Built on top of a towering outcrop, Mehrangarh is an amazing feat of construction, its massive walls all but impenetrable. Access is via one of seven splendid gates, including Jaya Pol and Fateh Pol (the latter still bears scars from cannon attacks).
Highlights of a visit include exploring the fort’s fascinating network of courtyards and palaces, as well as a museum housing a splendid collection of artifacts related to the Maharajas. Be sure to spend time in the historic center of Jodhpur itself, famous for its eight city gates, a lovely old clock tower, and numerous bazaars selling everything from vegetables to sweets, spices, and handicrafts.

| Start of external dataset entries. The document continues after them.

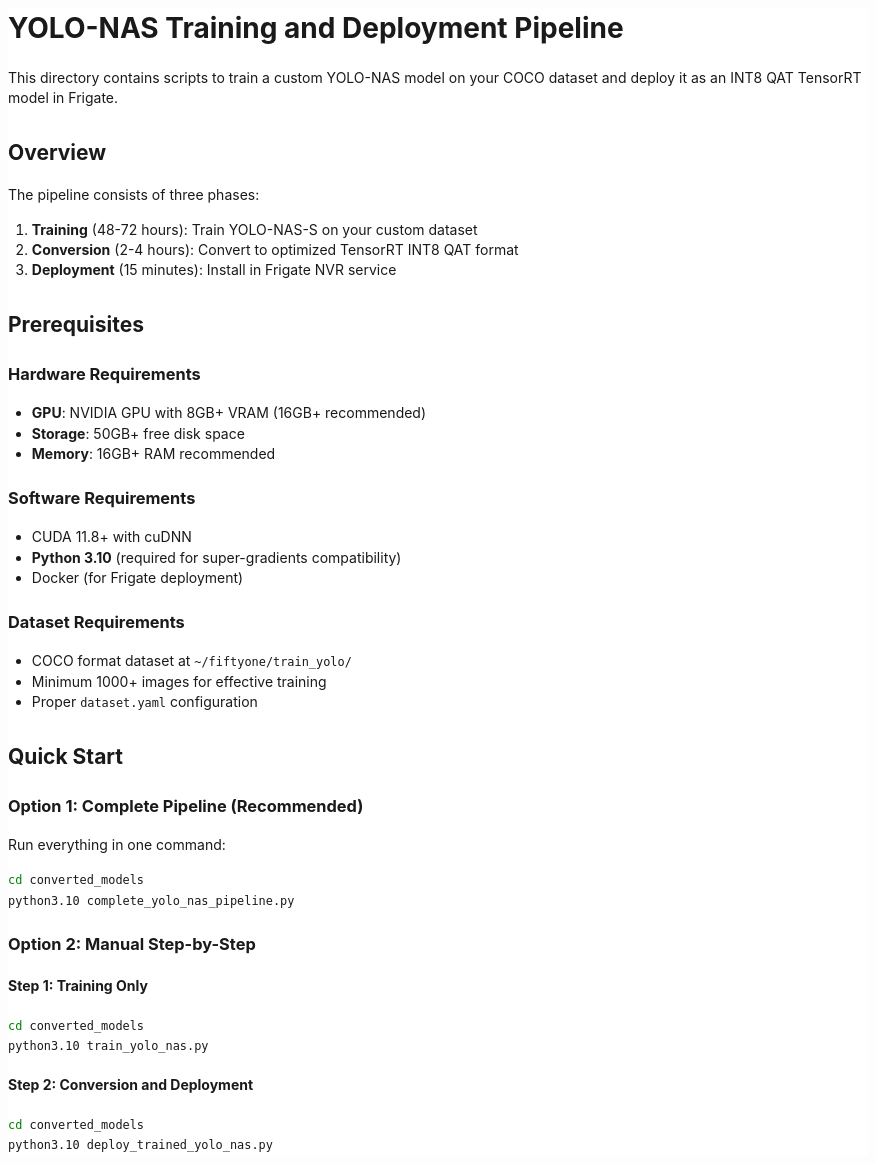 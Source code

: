 # YOLO-NAS Training and Deployment Pipeline

This directory contains scripts to train a custom YOLO-NAS model on your COCO dataset and deploy it as an INT8 QAT TensorRT model in Frigate.

## Overview

The pipeline consists of three phases:
1. **Training** (48-72 hours): Train YOLO-NAS-S on your custom dataset
2. **Conversion** (2-4 hours): Convert to optimized TensorRT INT8 QAT format
3. **Deployment** (15 minutes): Install in Frigate NVR service

## Prerequisites

### Hardware Requirements
- **GPU**: NVIDIA GPU with 8GB+ VRAM (16GB+ recommended)
- **Storage**: 50GB+ free disk space
- **Memory**: 16GB+ RAM recommended

### Software Requirements
- CUDA 11.8+ with cuDNN
- **Python 3.10** (required for super-gradients compatibility)
- Docker (for Frigate deployment)

### Dataset Requirements
- COCO format dataset at `~/fiftyone/train_yolo/`
- Minimum 1000+ images for effective training
- Proper `dataset.yaml` configuration

## Quick Start

### Option 1: Complete Pipeline (Recommended)
Run everything in one command:
```bash
cd converted_models
python3.10 complete_yolo_nas_pipeline.py
```

### Option 2: Manual Step-by-Step

#### Step 1: Training Only
```bash
cd converted_models
python3.10 train_yolo_nas.py
```

#### Step 2: Conversion and Deployment
```bash
cd converted_models
python3.10 deploy_trained_yolo_nas.py
```
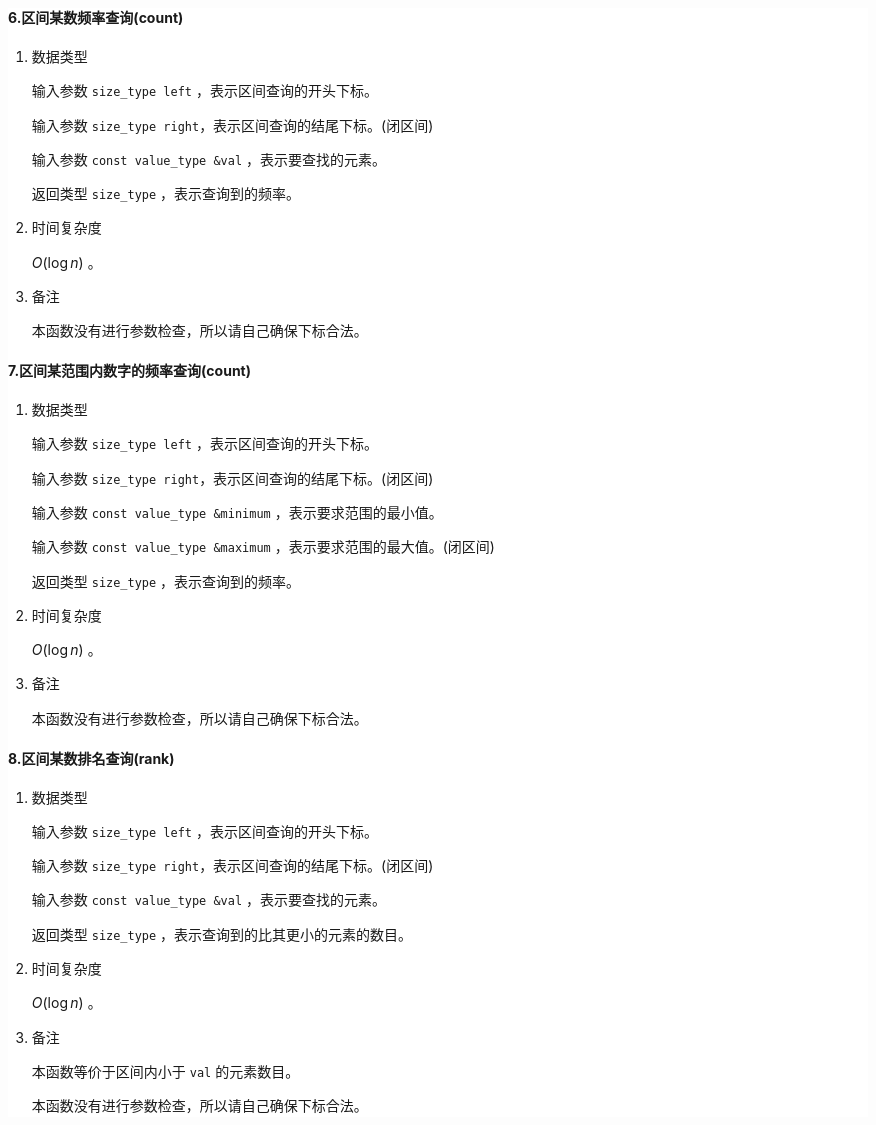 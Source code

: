
#### 6.区间某数频率查询(count)

1. 数据类型

   输入参数 `size_type left​` ，表示区间查询的开头下标。

   输入参数 `size_type right​`，表示区间查询的结尾下标。(闭区间)

   输入参数 `const value_type &val` ，表示要查找的元素。

   返回类型 `size_type` ，表示查询到的频率。

2. 时间复杂度

   $O(\log n)$ 。

3. 备注

    本函数没有进行参数检查，所以请自己确保下标合法。

#### 7.区间某范围内数字的频率查询(count)

1. 数据类型

   输入参数 `size_type left​` ，表示区间查询的开头下标。

   输入参数 `size_type right​`，表示区间查询的结尾下标。(闭区间)

   输入参数 `const value_type &minimum` ，表示要求范围的最小值。

   输入参数 `const value_type &maximum` ，表示要求范围的最大值。(闭区间)

   返回类型 `size_type` ，表示查询到的频率。

2. 时间复杂度

   $O(\log n)$ 。

3. 备注

    本函数没有进行参数检查，所以请自己确保下标合法。

#### 8.区间某数排名查询(rank)

1. 数据类型

   输入参数 `size_type left​` ，表示区间查询的开头下标。

   输入参数 `size_type right​`，表示区间查询的结尾下标。(闭区间)

   输入参数 `const value_type &val` ，表示要查找的元素。

   返回类型 `size_type` ，表示查询到的比其更小的元素的数目。

2. 时间复杂度

   $O(\log n)$ 。

3. 备注

   本函数等价于区间内小于 `val` 的元素数目。

   本函数没有进行参数检查，所以请自己确保下标合法。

Address: Fort Road, Jodhpur, Rajasthan 342006
3. The Ganges River
The Ganges River, or “Ganga” after the Hindu goddess, has long been one of India’s most revered natural wonders. It’s also one of the country’s leading attractions, drawing crowds of Indian nationals to partake in its religious ceremonies, as well as tourists to enjoy the splendor of this mighty river.
While there are a number of cities dotted along the river, it’s to the city of Varanasi that most tourists will travel to experience the Ganges and the cultural attractions that have sprung up along its banks. Although relatively small by Indian standards – its population is around 1.2 million people – the city is chock-full of temples and other important religious sites, many of them focused on worship of (or on) the Ganges.
Numerous “ghats” are set along the river banks, making it easy for worshippers and tourists alike to get up close. Made up of sometimes steep steps leading directly into the water, there are in fact 88 of these entry points to the Ganges.
While most are many centuries old, they were extensively reconstructed and improved in the 1700s, and with their often vibrant, colorful ceremonies and celebrations are some of the most beautiful places to photograph in India.
If you’ve time, opt for one of the Ganges river tours available in the city from any one of the ghats. The most memorable are the early morning sunrise cruises. Top the experience by purchasing one of the small, floating offerings available from a vendor and set it off down the river (camera at the ready, of course).
2. Mysore Palace
The sprawling city of Mysore is a delight to explore thanks to its eclectic mix of fine old colonial architecture; regal Indian palaces; and lush, well-manicured gardens. While those inclined towards shopping will enjoy spending time in the city’s famous silk and sandalwood bazaars, the main attraction is magnificent Mysore Palace.
Completely rebuilt in 1897 after a devastating fire, this beautiful three-storied palace features highlights such as its elegant square towers and domes; the many ornate ceilings and pillars in Durbar Hall; and the splendid Marriage Pavilion, with its glazed floor tiles, stunning stained glass, artworks, and displays of jewelry. It’s also where, on special occasions, the exquisite Golden Throne is exhibited.
For a real treat, be sure to catch one of the splendid light displays held each Sunday and during holidays, when the palace is illuminated by more than 90,000 lights. A fun way to explore the palace’s massive grounds and gardens is as part of a cycle tour, available free once inside.
Address: Sayyaji Rao Road, Mysuru, Karnataka 570001
1. Mahabodhi Temple, Bodhgaya
Bodhgaya, considered the world’s holiest Buddhist site, attracts thousands of visitors each year, all drawn to participate with the resident monks in meditation and prayer.
The focal point of this place of pilgrimage is stunning Mahabodhi Temple, built next to the very spot where Buddha came to Enlightenment and formulated his philosophy on life.
Constructed in the 6th century and restored numerous times since, the temple is topped with a beautiful pyramidal spire and houses a large gilded statue of Buddha.
Also of interest is the site’s pipal tree, a descendant of the original bodhi tree where Buddha meditated for seven days after the Enlightenment, said to be among the oldest and most venerated trees in the world (you’ll know you’ve found it when you spot the red sandstone slab marking the spot).